E você, sabe a diferença entre 15 centímetros e 1,5 metro?
Existem duas falácias que costumo ouvir sobre o artigo 201 do Código de Trânsito e a aplicação de multas. O Artigo 201 diz que, ao ultrapassar uma bicicleta, o motorista deve reduzir a velocidade e manter distância mínima de 1,5 metro do ciclista. O desrespeito a essa lei pode, facilmente, levar à morte do ciclista. Se você acompanha minimamente o assunto, já deve ter ouvido, ao menos, uma delas. Resolvi escrever esse post pois encontrei AMBAS em um mesmo artigo do UOL Notícias. Primeiro, um pouco de contexto.
Das 6,9 milhões de multas emitidas em São Paulo em 2010, 82% se enquadravam em 5 tipos: rodízio, excesso de velocidade, estacionamento proibido, telefone celular e avanço de semáforo vermelho. Nesse contexto, só 3 motoristas foram autuados sob o artigo 201. Além das razões falaciosas de que vou tratar já já, outro motivo fica claro: 62% das multas são dadas por equipamentos eletrônicos.
Mas vamos às duas justificativas. A primeira desculpa é dada pela CET, na matéria do UOL:
Em nota, a CET afirmou que a fiscalização ao artigo 201 “é prejudicada pela dificuldade de se verificar a distância mínima de 1,5 metro entre veículos motorizados e bicicleta”. Por conta disso, diz o órgão, “o volume de multas dessa infração é baixo”.Leitor, faça-me um favor. Estique seu braço. Dependendo da sua altura, a medida será entre 60 e 80 centímetros. Agora imagine que existe outro braço na ponta do seu, com a mesma medida. A não ser que você seja uma pessoa bem alta, é provável que os dois braços juntos não cheguem a 1,5 metro. Ou seja, só de olhar para o ciclista dá pra sacar se o veículo está passando a uma distância menor do que a proposta: basta imaginar que ele está de braços abertos. Por sinal, é o que eu sempre levo em conta. Se eu conseguir tocar num carro, ele está perto demais.
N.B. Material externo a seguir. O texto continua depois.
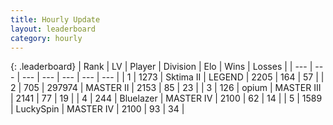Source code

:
 ```yaml
---
title: Hourly Update
layout: leaderboard
category: hourly
---
```


{: .leaderboard}
| Rank | LV | Player | Division | Elo | Wins | Losses |
| --- | --- | --- | --- | --- | --- | --- |
| <span data-change="0">1</span> | 1273 | <span title="ID: 402846">Sktima II</span> | LEGEND | <span data-change="0">2205</span> | <span data-change="0">164</span> | <span data-change="0">57</span> |
| <span data-change="0">2</span> | 705 | <span title="ID: 544038">297974</span> | MASTER II | <span data-change="11">2153</span> | <span data-change="1">85</span> | <span data-change="0">23</span> |
| <span data-change="0">3</span> | 126 | <span title="ID: 750033">opium</span> | MASTER III | <span data-change="0">2141</span> | <span data-change="0">77</span> | <span data-change="0">19</span> |
| <span data-change="0">4</span> | 244 | <span title="ID: 221994">Bluelazer</span> | MASTER IV | <span data-change="0">2100</span> | <span data-change="0">62</span> | <span data-change="0">14</span> |
| <span data-change="0">5</span> | 1589 | <span title="ID: 498412">LuckySpin</span> | MASTER IV | <span data-change="0">2100</span> | <span data-change="0">93</span> | <span data-change="0">34</span> |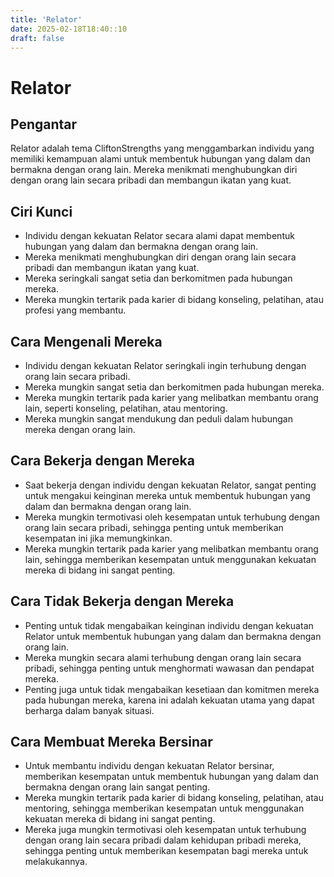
 ```yaml
---
title: 'Relator'
date: 2025-02-18T18:40::10
draft: false
---
```


# Relator

## Pengantar

Relator adalah tema CliftonStrengths yang menggambarkan individu yang memiliki kemampuan alami untuk membentuk hubungan yang dalam dan bermakna dengan orang lain. Mereka menikmati menghubungkan diri dengan orang lain secara pribadi dan membangun ikatan yang kuat.

## Ciri Kunci

- Individu dengan kekuatan Relator secara alami dapat membentuk hubungan yang dalam dan bermakna dengan orang lain.
- Mereka menikmati menghubungkan diri dengan orang lain secara pribadi dan membangun ikatan yang kuat.
- Mereka seringkali sangat setia dan berkomitmen pada hubungan mereka.
- Mereka mungkin tertarik pada karier di bidang konseling, pelatihan, atau profesi yang membantu.

## Cara Mengenali Mereka

- Individu dengan kekuatan Relator seringkali ingin terhubung dengan orang lain secara pribadi.
- Mereka mungkin sangat setia dan berkomitmen pada hubungan mereka.
- Mereka mungkin tertarik pada karier yang melibatkan membantu orang lain, seperti konseling, pelatihan, atau mentoring.
- Mereka mungkin sangat mendukung dan peduli dalam hubungan mereka dengan orang lain.

## Cara Bekerja dengan Mereka

- Saat bekerja dengan individu dengan kekuatan Relator, sangat penting untuk mengakui keinginan mereka untuk membentuk hubungan yang dalam dan bermakna dengan orang lain.
- Mereka mungkin termotivasi oleh kesempatan untuk terhubung dengan orang lain secara pribadi, sehingga penting untuk memberikan kesempatan ini jika memungkinkan.
- Mereka mungkin tertarik pada karier yang melibatkan membantu orang lain, sehingga memberikan kesempatan untuk menggunakan kekuatan mereka di bidang ini sangat penting.

## Cara Tidak Bekerja dengan Mereka

- Penting untuk tidak mengabaikan keinginan individu dengan kekuatan Relator untuk membentuk hubungan yang dalam dan bermakna dengan orang lain.
- Mereka mungkin secara alami terhubung dengan orang lain secara pribadi, sehingga penting untuk menghormati wawasan dan pendapat mereka.
- Penting juga untuk tidak mengabaikan kesetiaan dan komitmen mereka pada hubungan mereka, karena ini adalah kekuatan utama yang dapat berharga dalam banyak situasi.

## Cara Membuat Mereka Bersinar

- Untuk membantu individu dengan kekuatan Relator bersinar, memberikan kesempatan untuk membentuk hubungan yang dalam dan bermakna dengan orang lain sangat penting.
- Mereka mungkin tertarik pada karier di bidang konseling, pelatihan, atau mentoring, sehingga memberikan kesempatan untuk menggunakan kekuatan mereka di bidang ini sangat penting.
- Mereka juga mungkin termotivasi oleh kesempatan untuk terhubung dengan orang lain secara pribadi dalam kehidupan pribadi mereka, sehingga penting untuk memberikan kesempatan bagi mereka untuk melakukannya.
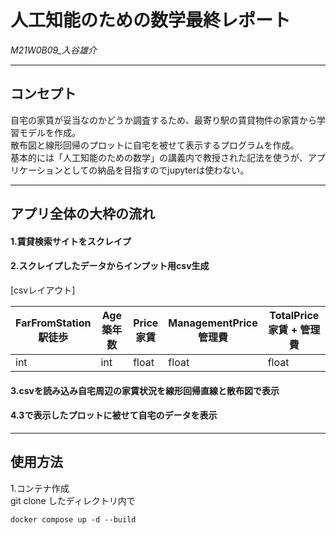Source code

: # 人工知能のための数学最終レポート

*M21W0B09_入谷雄介*

***
## コンセプト
自宅の家賃が妥当なのかどうか調査するため、最寄り駅の賃貸物件の家賃から学習モデルを作成。<br>
散布図と線形回帰のプロットに自宅を被せて表示するプログラムを作成。<br>
基本的には「人工知能のための数学」の講義内で教授された記法を使うが、アプリケーションとしての納品を目指すのでjupyterは使わない。<br>

***
## アプリ全体の大枠の流れ
#### 1.賃貸検索サイトをスクレイプ

#### 2.スクレイプしたデータからインプット用csv生成<br>
[csvレイアウト]

|  FarFromStation<br>駅徒歩  |  Age<br>築年数    |  Price<br>家賃  |  ManagementPrice<br>管理費  | TotalPrice<br>家賃 + 管理費 |
| ---- | ---- | ---- | ---- | ---- |
|  int  |  int  |  float  |  float  | float  |

#### 3.csvを読み込み自宅周辺の家賃状況を線形回帰直線と散布図で表示

#### 4.3で表示したプロットに被せて自宅のデータを表示

***
## 使用方法
1.コンテナ作成<br>
git clone したディレクトリ内で
```angular2html
docker compose up -d --build
```
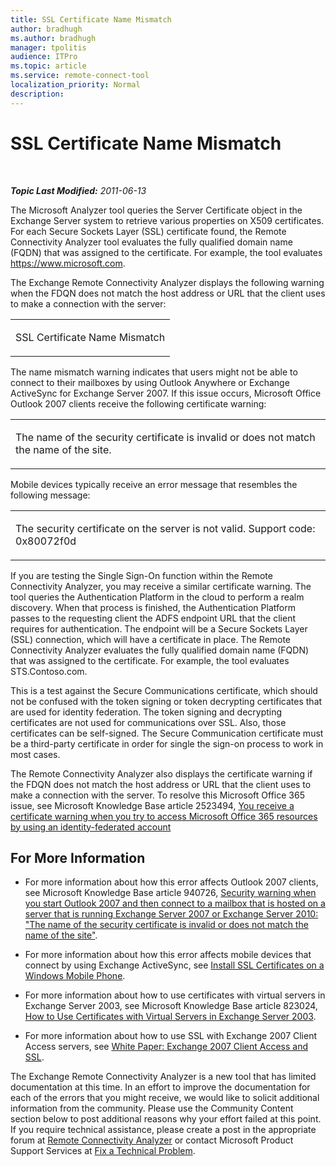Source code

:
 ```yaml
---
title: SSL Certificate Name Mismatch
author: bradhugh
ms.author: bradhugh
manager: tpolitis
audience: ITPro 
ms.topic: article 
ms.service: remote-connect-tool
localization_priority: Normal
description: 
---
```


<div data-xmlns="https://www.w3.org/1999/xhtml">

<div class="topic" data-xmlns="https://www.w3.org/1999/xhtml" data-msxsl="urn:schemas-microsoft-com:xslt" data-cs="https://msdn.microsoft.com/">

<div data-asp="https://msdn2.microsoft.com/asp">

# SSL Certificate Name Mismatch

</div>

<div id="mainSection">

<div id="mainBody">

<span> </span>

_**Topic Last Modified:** 2011-06-13_

The Microsoft Analyzer tool queries the Server Certificate object in the Exchange Server system to retrieve various properties on X509 certificates. For each Secure Sockets Layer (SSL) certificate found, the Remote Connectivity Analyzer tool evaluates the fully qualified domain name (FQDN) that was assigned to the certificate. For example, the tool evaluates https://www.microsoft.com.

The Exchange Remote Connectivity Analyzer displays the following warning when the FDQN does not match the host address or URL that the client uses to make a connection with the server:


<table>
<colgroup>
<col style="width: 100%" />
</colgroup>
<tbody>
<tr class="odd">
<td><p>SSL Certificate Name Mismatch</p></td>
</tr>
</tbody>
</table>

The name mismatch warning indicates that users might not be able to connect to their mailboxes by using Outlook Anywhere or Exchange ActiveSync for Exchange Server 2007. If this issue occurs, Microsoft Office Outlook 2007 clients receive the following certificate warning:


<table>
<colgroup>
<col style="width: 100%" />
</colgroup>
<tbody>
<tr class="odd">
<td><p>The name of the security certificate is invalid or does not match the name of the site.</p></td>
</tr>
</tbody>
</table>

Mobile devices typically receive an error message that resembles the following message:


<table>
<colgroup>
<col style="width: 100%" />
</colgroup>
<tbody>
<tr class="odd">
<td><p>The security certificate on the server is not valid. Support code: 0x80072f0d</p></td>
</tr>
</tbody>
</table>

If you are testing the Single Sign-On function within the Remote Connectivity Analyzer, you may receive a similar certificate warning. The tool queries the Authentication Platform in the cloud to perform a realm discovery. When that process is finished, the Authentication Platform passes to the requesting client the ADFS endpoint URL that the client requires for authentication. The endpoint will be a Secure Sockets Layer (SSL) connection, which will have a certificate in place. The Remote Connectivity Analyzer evaluates the fully qualified domain name (FQDN) that was assigned to the certificate. For example, the tool evaluates STS.Contoso.com.

This is a test against the Secure Communications certificate, which should not be confused with the token signing or token decrypting certificates that are used for identity federation. The token signing and decrypting certificates are not used for communications over SSL. Also, those certificates can be self-signed. The Secure Communication certificate must be a third-party certificate in order for single the sign-on process to work in most cases.

The Remote Connectivity Analyzer also displays the certificate warning if the FDQN does not match the host address or URL that the client uses to make a connection with the server. To resolve this Microsoft Office 365 issue, see Microsoft Knowledge Base article 2523494, [You receive a certificate warning when you try to access Microsoft Office 365 resources by using an identity-federated account](https://support.microsoft.com/kb/2523494)

<div>

## For More Information

  - For more information about how this error affects Outlook 2007 clients, see Microsoft Knowledge Base article 940726, [Security warning when you start Outlook 2007 and then connect to a mailbox that is hosted on a server that is running Exchange Server 2007 or Exchange Server 2010: "The name of the security certificate is invalid or does not match the name of the site"](https://go.microsoft.com/fwlink/?linkid=3052%26kbid=940726).

  - For more information about how this error affects mobile devices that connect by using Exchange ActiveSync, see [Install SSL Certificates on a Windows Mobile Phone](https://go.microsoft.com/fwlink/?linkid=161942).

  - For more information about how to use certificates with virtual servers in Exchange Server 2003, see Microsoft Knowledge Base article 823024, [How to Use Certificates with Virtual Servers in Exchange Server 2003](https://go.microsoft.com/fwlink/?linkid=3052%26kbid=823024).

  - For more information about how to use SSL with Exchange 2007 Client Access servers, see [White Paper: Exchange 2007 Client Access and SSL](https://go.microsoft.com/fwlink/?linkid=161943).

The Exchange Remote Connectivity Analyzer is a new tool that has limited documentation at this time. In an effort to improve the documentation for each of the errors that you might receive, we would like to solicit additional information from the community. Please use the Community Content section below to post additional reasons why your effort failed at this point. If you require technical assistance, please create a post in the appropriate forum at [Remote Connectivity Analyzer](https://go.microsoft.com/fwlink/?linkid=73420) or contact Microsoft Product Support Services at [Fix a Technical Problem](https://go.microsoft.com/fwlink/?linkid=8158).

</div>

</div>

<span> </span>

</div>

</div>

</div>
Foi o que aconteceu ontem comigo, quando um motorista cruzou 3 faixas para fazer uma conversão à direita e me fechou. Mas, como já tenho alguma experiência, pude prever o movimento e me resguardar – não sem antes dar um tapa no porta-malas, para que ele entendesse quão perto passou.
Pode parecer arbitrário, mas 1,5 metros não é um número qualquer. Todos nós temos a capacidade de avaliar objetos e imaginar o tamanho que eles têm. Você, com certeza, sabe a diferença entre algo que está ao alcance das suas mãos (60 a 80 centímetros) e algo que não está. Um metro e meio é uma medida que facilita a autuação. E nenhum ciclista pede que sejam multados os carros que passem a 1,38 metros. Mas aqueles que tiram as finas educativas, ou passem a menos de 1 metro. A imagem deste post é bem clara: você acha que o motorista está ou não passando a 1,5 metro do ciclista?
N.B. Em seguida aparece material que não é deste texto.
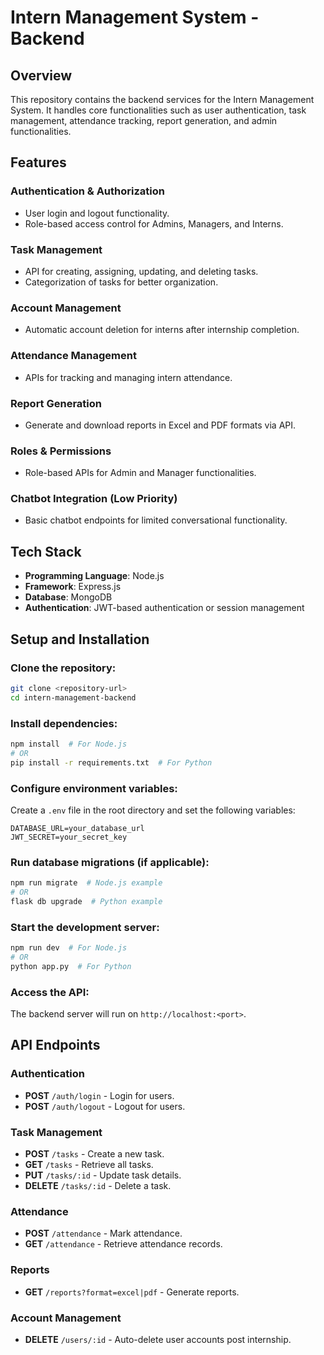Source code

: # Intern Management System - Backend

## Overview
This repository contains the backend services for the Intern Management System. It handles core functionalities such as user authentication, task management, attendance tracking, report generation, and admin functionalities.

## Features

### Authentication & Authorization
- User login and logout functionality.
- Role-based access control for Admins, Managers, and Interns.

### Task Management
- API for creating, assigning, updating, and deleting tasks.
- Categorization of tasks for better organization.

### Account Management
- Automatic account deletion for interns after internship completion.

### Attendance Management
- APIs for tracking and managing intern attendance.

### Report Generation
- Generate and download reports in Excel and PDF formats via API.

### Roles & Permissions
- Role-based APIs for Admin and Manager functionalities.

### Chatbot Integration (Low Priority)
- Basic chatbot endpoints for limited conversational functionality.

## Tech Stack
- **Programming Language**: Node.js
- **Framework**: Express.js
- **Database**: MongoDB
- **Authentication**: JWT-based authentication or session management

## Setup and Installation

### Clone the repository:
```bash
git clone <repository-url>  
cd intern-management-backend
```

### Install dependencies:
```bash
npm install  # For Node.js
# OR
pip install -r requirements.txt  # For Python
```

### Configure environment variables:
Create a `.env` file in the root directory and set the following variables:
```env
DATABASE_URL=your_database_url
JWT_SECRET=your_secret_key
```

### Run database migrations (if applicable):
```bash
npm run migrate  # Node.js example
# OR
flask db upgrade  # Python example
```

### Start the development server:
```bash
npm run dev  # For Node.js
# OR
python app.py  # For Python
```

### Access the API:
The backend server will run on `http://localhost:<port>`.

## API Endpoints

### Authentication
- **POST** `/auth/login` - Login for users.
- **POST** `/auth/logout` - Logout for users.

### Task Management
- **POST** `/tasks` - Create a new task.
- **GET** `/tasks` - Retrieve all tasks.
- **PUT** `/tasks/:id` - Update task details.
- **DELETE** `/tasks/:id` - Delete a task.

### Attendance
- **POST** `/attendance` - Mark attendance.
- **GET** `/attendance` - Retrieve attendance records.

### Reports
- **GET** `/reports?format=excel|pdf` - Generate reports.

### Account Management
- **DELETE** `/users/:id` - Auto-delete user accounts post internship.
Quanto à segunda desculpa, quem explica é Capitão Paulo Oliveira, em nome Comando de Policiamento de Trânsito (CPTran) da Polícia Militar, na mesma matéria do UOL:
“A estrutura da maioria das vias não permite que os veículos mantenham a distância de 1,5 metro da bicicleta. Devido à falta de espaço, restringe-se a a aplicação de reprimenda administrativa”
Chega a ser risível esse motivo. Se a estrutura da via não permite que a bicicleta seja ultrapassada com segurança, ela não deve ser ultrapassada. Simples assim. Esqueçamos que estamos falando de uma bicicleta por um instante. Se fosse um automóvel na sua frente, você não o ultrapassaria, porque ele está na sua frente, ocupando a faixa. A bike ocupa a faixa, e tem direito a estar lá tanto quanto o automóvel. Aí você pode argumentar que a bicicleta é muito lenta, numa subida, por exemplo. Então imagine que é um caminhão que está subindo, e ele está carregado. Você não vai passar por ele sem segurança. Mas, como falamos de uma bike, um veículo frágil, em última instância, basta jogar o carro pra cima, que o ciclista desvia, não é?
Faz bastante tempo que eu ouço esses pseudomotivos para a CET não multar. Acho que está claro, nesse post, que são apenas desculpas. O ponto principal, no entanto, é outro: mais do que uma questão de respeitar a legislação, o importante é respeitar a vida. Não importa a distância exata, o número, a régua. Importa ultrapassar sempre com segurança. Importa lembrar sempre que a bicicleta não é um brinquedo, não é um obstáculo. É um veículo e leva, antes de qualquer coisa, uma vida. Simples, não?